* _YOUR GOAL_:
Omitting all images, transcribe the entries word for word.

* _GIVEN RECORDS_:
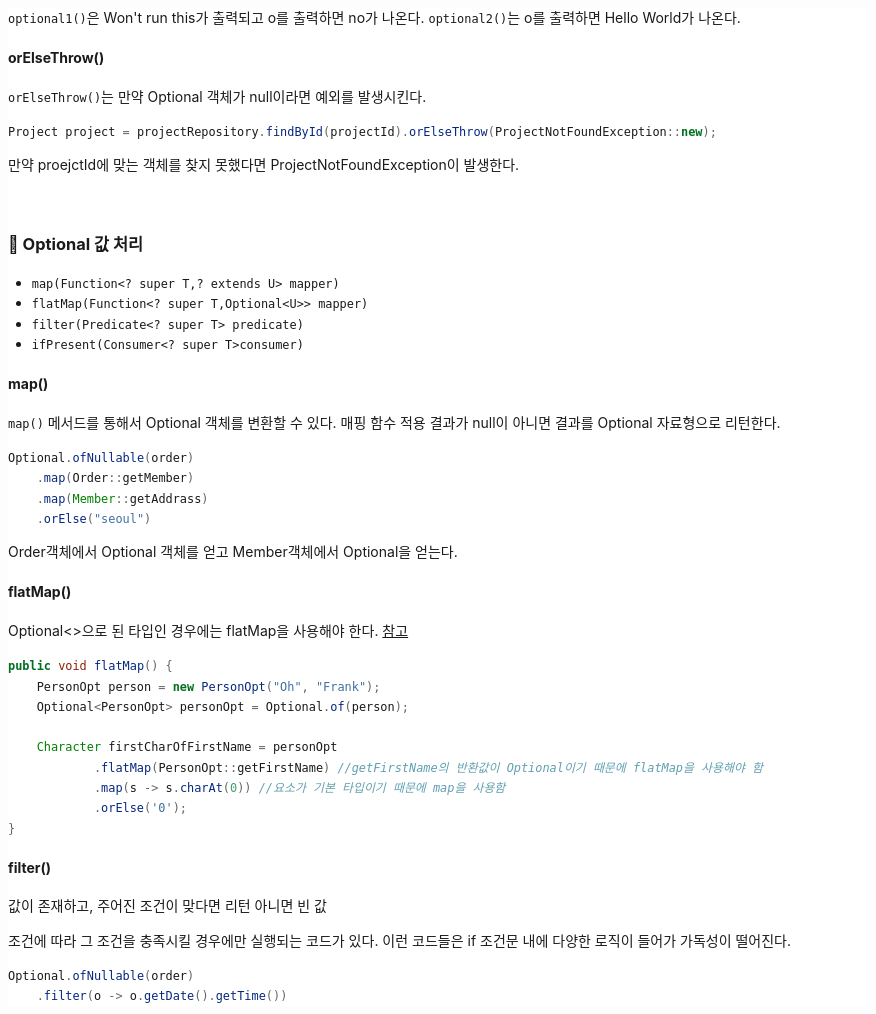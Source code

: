 `optional1()`은 Won't run this가 출력되고 o를 출력하면 no가 나온다. `optional2()`는 o를 출력하면 Hello World가 나온다.

#### orElseThrow()

`orElseThrow()`는 만약 Optional 객체가 null이라면 예외를 발생시킨다. 

```java
Project project = projectRepository.findById(projectId).orElseThrow(ProjectNotFoundException::new);
```

만약 proejctId에 맞는 객체를 찾지 못했다면 ProjectNotFoundException이 발생한다.

<br>

### 🛵 Optional 값 처리

- `map(Function<? super T,? extends U> mapper)`
- `flatMap(Function<? super T,Optional<U>> mapper)`
- `filter(Predicate<? super T> predicate)`
- `ifPresent(Consumer<? super T>consumer)`

#### map() 

`map()` 메서드를 통해서 Optional 객체를 변환할 수 있다. 매핑 함수 적용 결과가 null이 아니면 결과를 Optional 자료형으로 리턴한다.

```java
Optional.ofNullable(order)
    .map(Order::getMember)
    .map(Member::getAddrass)
    .orElse("seoul")
```

Order객체에서 Optional<Member> 객체를 얻고 Member객체에서 Optional<String>을 얻는다.

#### flatMap()

Optional<<Optional>>으로 된 타입인 경우에는 flatMap을 사용해야 한다. [참고](https://advenoh.tistory.com/15)

```java
public void flatMap() {
    PersonOpt person = new PersonOpt("Oh", "Frank");
    Optional<PersonOpt> personOpt = Optional.of(person);

    Character firstCharOfFirstName = personOpt
            .flatMap(PersonOpt::getFirstName) //getFirstName의 반환값이 Optional이기 때문에 flatMap을 사용해야 함
            .map(s -> s.charAt(0)) //요소가 기본 타입이기 때문에 map을 사용함
            .orElse('0');
}
```

#### filter()

값이 존재하고, 주어진 조건이 맞다면 리턴 아니면 빈 값

조건에 따라 그 조건을 충족시킬 경우에만 실행되는 코드가 있다. 이런 코드들은 if 조건문 내에 다양한 로직이 들어가 가독성이 떨어진다. 

```java
Optional.ofNullable(order)
    .filter(o -> o.getDate().getTime())
```
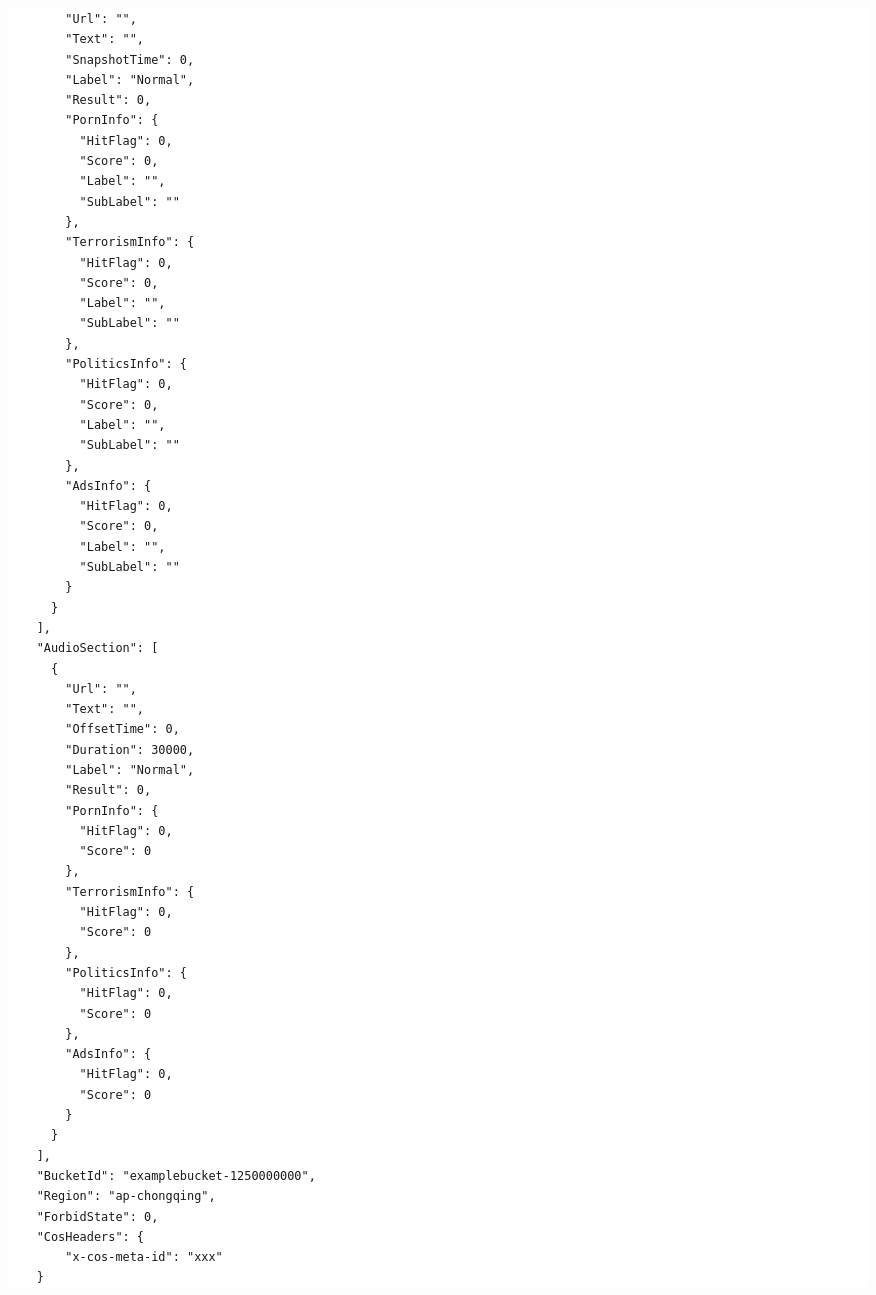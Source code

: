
 ```plaintext
        "Url": "",
        "Text": "",
        "SnapshotTime": 0,
        "Label": "Normal",
        "Result": 0,
        "PornInfo": {
          "HitFlag": 0,
          "Score": 0,
          "Label": "",
          "SubLabel": ""
        },
        "TerrorismInfo": {
          "HitFlag": 0,
          "Score": 0,
          "Label": "",
          "SubLabel": ""
        },
        "PoliticsInfo": {
          "HitFlag": 0,
          "Score": 0,
          "Label": "",
          "SubLabel": ""
        },
        "AdsInfo": {
          "HitFlag": 0,
          "Score": 0,
          "Label": "",
          "SubLabel": ""
        }
      }
    ],
    "AudioSection": [
      {
        "Url": "",
        "Text": "",
        "OffsetTime": 0,
        "Duration": 30000,
        "Label": "Normal",
        "Result": 0,
        "PornInfo": {
          "HitFlag": 0,
          "Score": 0
        },
        "TerrorismInfo": {
          "HitFlag": 0,
          "Score": 0
        },
        "PoliticsInfo": {
          "HitFlag": 0,
          "Score": 0
        },
        "AdsInfo": {
          "HitFlag": 0,
          "Score": 0
        }
      }
    ],
    "BucketId": "examplebucket-1250000000",
    "Region": "ap-chongqing",
    "ForbidState": 0,
    "CosHeaders": {
        "x-cos-meta-id": "xxx"
    }
```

* _COMPLETED TASK_:
Source code

: `optional1()`은 Won't run this가 출력되고 o를 출력하면 no가 나온다. `optional2()`는 o를 출력하면 Hello World가 나온다.

#### orElseThrow()

`orElseThrow()`는 만약 Optional 객체가 null이라면 예외를 발생시킨다. 

```java
Project project = projectRepository.findById(projectId).orElseThrow(ProjectNotFoundException::new);
```

만약 proejctId에 맞는 객체를 찾지 못했다면 ProjectNotFoundException이 발생한다.

<br>

### 🛵 Optional 값 처리

- `map(Function<? super T,? extends U> mapper)`
- `flatMap(Function<? super T,Optional<U>> mapper)`
- `filter(Predicate<? super T> predicate)`
- `ifPresent(Consumer<? super T>consumer)`

#### map() 

`map()` 메서드를 통해서 Optional 객체를 변환할 수 있다. 매핑 함수 적용 결과가 null이 아니면 결과를 Optional 자료형으로 리턴한다.

```java
Optional.ofNullable(order)
    .map(Order::getMember)
    .map(Member::getAddrass)
    .orElse("seoul")
```

Order객체에서 Optional<Member> 객체를 얻고 Member객체에서 Optional<String>을 얻는다.

#### flatMap()

Optional<<Optional>>으로 된 타입인 경우에는 flatMap을 사용해야 한다. [참고](https://advenoh.tistory.com/15)

```java
public void flatMap() {
    PersonOpt person = new PersonOpt("Oh", "Frank");
    Optional<PersonOpt> personOpt = Optional.of(person);

    Character firstCharOfFirstName = personOpt
            .flatMap(PersonOpt::getFirstName) //getFirstName의 반환값이 Optional이기 때문에 flatMap을 사용해야 함
            .map(s -> s.charAt(0)) //요소가 기본 타입이기 때문에 map을 사용함
            .orElse('0');
}
```

#### filter()

값이 존재하고, 주어진 조건이 맞다면 리턴 아니면 빈 값

조건에 따라 그 조건을 충족시킬 경우에만 실행되는 코드가 있다. 이런 코드들은 if 조건문 내에 다양한 로직이 들어가 가독성이 떨어진다. 

```java
Optional.ofNullable(order)
    .filter(o -> o.getDate().getTime())
```
Source code

:
 ```plaintext
        "Url": "",
        "Text": "",
        "SnapshotTime": 0,
        "Label": "Normal",
        "Result": 0,
        "PornInfo": {
          "HitFlag": 0,
          "Score": 0,
          "Label": "",
          "SubLabel": ""
        },
        "TerrorismInfo": {
          "HitFlag": 0,
          "Score": 0,
          "Label": "",
          "SubLabel": ""
        },
        "PoliticsInfo": {
          "HitFlag": 0,
          "Score": 0,
          "Label": "",
          "SubLabel": ""
        },
        "AdsInfo": {
          "HitFlag": 0,
          "Score": 0,
          "Label": "",
          "SubLabel": ""
        }
      }
    ],
    "AudioSection": [
      {
        "Url": "",
        "Text": "",
        "OffsetTime": 0,
        "Duration": 30000,
        "Label": "Normal",
        "Result": 0,
        "PornInfo": {
          "HitFlag": 0,
          "Score": 0
        },
        "TerrorismInfo": {
          "HitFlag": 0,
          "Score": 0
        },
        "PoliticsInfo": {
          "HitFlag": 0,
          "Score": 0
        },
        "AdsInfo": {
          "HitFlag": 0,
          "Score": 0
        }
      }
    ],
    "BucketId": "examplebucket-1250000000",
    "Region": "ap-chongqing",
    "ForbidState": 0,
    "CosHeaders": {
        "x-cos-meta-id": "xxx"
    }
```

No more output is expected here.